- What needs to be done -
Lines below that include "может" are the answer; copy each one.

- Supplied data -
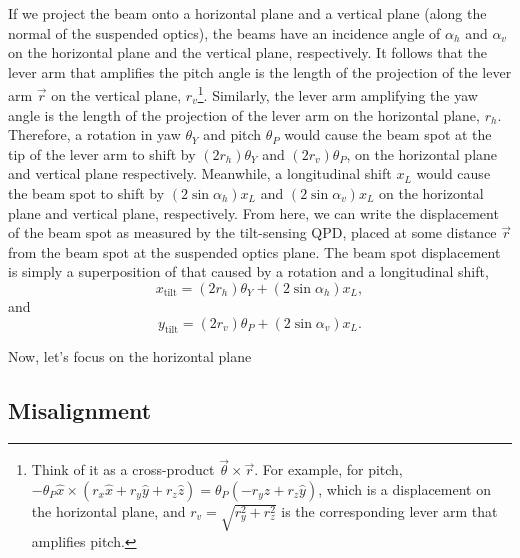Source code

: If we project the beam onto a horizontal plane and a vertical plane (along the normal of the suspended optics), the beams have an incidence angle of $\alpha_h$ and $\alpha_v$ on the horizontal plane and the vertical plane, respectively.
It follows that the lever arm that amplifies the pitch angle is the length of the projection of the lever arm $\vec{r}$ on the vertical plane, $r_v$\footnote{Think of it as a cross-product $\vec{\theta}\times\vec{r}$. For example, for pitch, $-\theta_P\hat{x}\times\left(r_x\hat{x}+r_y\hat{y}+r_z\hat{z}\right) = \theta_P\left(-r_y\hat{z}+r_z\hat{y}\right)$, which is a displacement on the horizontal plane, and $r_v=\sqrt{r_y^2+r_z^2}$ is the corresponding lever arm that amplifies pitch.}.
Similarly, the lever arm amplifying the yaw angle is the length of the projection of the lever arm on the horizontal plane, $r_h$.
Therefore, a rotation in yaw $\theta_Y$ and pitch $\theta_P$ would cause the beam spot at the tip of the lever arm to shift by $\left(2r_h\right)\theta_Y$ and $\left(2r_v\right)\theta_P$, on the horizontal plane and vertical plane respectively.
Meanwhile, a longitudinal shift $x_L$ would cause the beam spot to shift by $\left(2\sin\alpha_h\right)x_L$ and $\left(2\sin\alpha_v\right)x_L$ on the horizontal plane and vertical plane, respectively.
From here, we can write the displacement of the beam spot as measured by the tilt-sensing QPD, placed at some distance $\vec{r}$ from the beam spot at the suspended optics plane.
The beam spot displacement is simply a superposition of that caused by a rotation and a longitudinal shift,
\begin{equation}
	x_\mathrm{tilt} = \left(2r_h\right)\theta_Y + \left(2\sin\alpha_h\right)x_L,
\end{equation}
and
\begin{equation}
	y_\mathrm{tilt} = \left(2r_v\right)\theta_P + \left(2\sin\alpha_v\right)x_L.
\end{equation}

Now, let's focus on the horizontal plane 



\subsection{Misalignment}

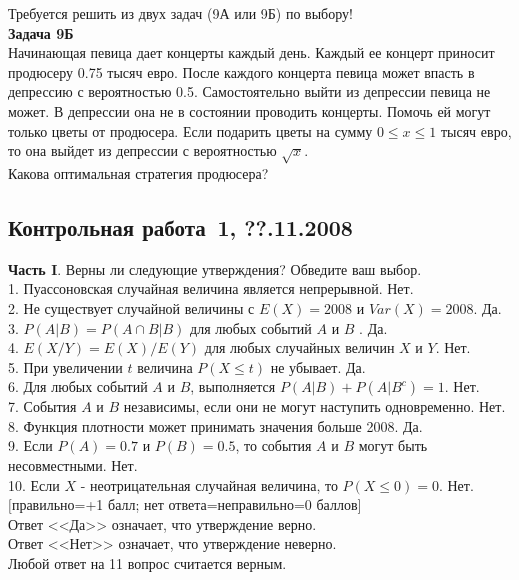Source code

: \documentclass[pdftex,12pt,a4paper]{article}
\begin{document}
Требуется решить \textbf{} из двух задач (9А или 9Б) по
выбору! \\

\textbf{Задача 9Б} \\
Начинающая певица дает концерты каждый день. Каждый ее концерт приносит продюсеру 0.75 тысяч евро. После каждого концерта певица может впасть в депрессию с вероятностью 0.5. Самостоятельно выйти из депрессии певица не может. В депрессии она не в состоянии проводить концерты. Помочь ей могут только цветы от продюсера. Если подарить цветы на сумму $0\le x\le 1$ тысяч евро, то она выйдет из депрессии с вероятностью $\sqrt{x}$. \\
Какова оптимальная стратегия продюсера? \\


\subsection{Контрольная работа \No\,1, ??.11.2008}

\textbf{Часть I}. Верны ли следующие утверждения? Обведите ваш выбор. \\

1. Пуассоновская случайная величина является непрерывной. Нет. \\
2. Не существует случайной величины с $E(X)=2008$ и $Var(X)=2008$. Да. \\
3. $P(A|B)=P(A\cap B|B)$ для любых событий $A$ и $B$ . Да. \\
4. $E(X/Y)=E(X)/E(Y)$ для любых случайных величин $X$ и $Y$. Нет. \\
5. При увеличении $t$ величина $P(X\le t)$ не убывает. Да. \\
6. Для любых событий $A$ и $B$, выполняется $P(A|B)+P(A|B^{c})=1$. Нет. \\
7. События $A$ и $B$ независимы, если они не могут наступить одновременно. Нет. \\
8. Функция плотности может принимать значения больше 2008. Да. \\
9. Если $P(A)=0.7$ и $P(B)=0.5$, то события $A$ и $B$ могут быть несовместными. Нет. \\
10. Если $X$ - неотрицательная случайная величина, то $P(X\le 0)=0$. Нет. \\

$[$правильно=+1 балл; нет ответа=неправильно=0 баллов$]$ \\
Ответ <<Да>> означает, что утверждение верно. \\
Ответ <<Нет>> означает, что утверждение неверно. \\
Любой ответ на 11 вопрос считается верным. \\
\end{document}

- Result of the task -
Начинающая певица дает концерты каждый день. Каждый ее концерт приносит продюсеру 0.75 тысяч евро. После каждого концерта певица может впасть в депрессию с вероятностью 0.5. Самостоятельно выйти из депрессии певица не может. В депрессии она не в состоянии проводить концерты. Помочь ей могут только цветы от продюсера. Если подарить цветы на сумму $0\le x\le 1$ тысяч евро, то она выйдет из депрессии с вероятностью $\sqrt{x}$. \\
8. Функция плотности может принимать значения больше 2008. Да. \\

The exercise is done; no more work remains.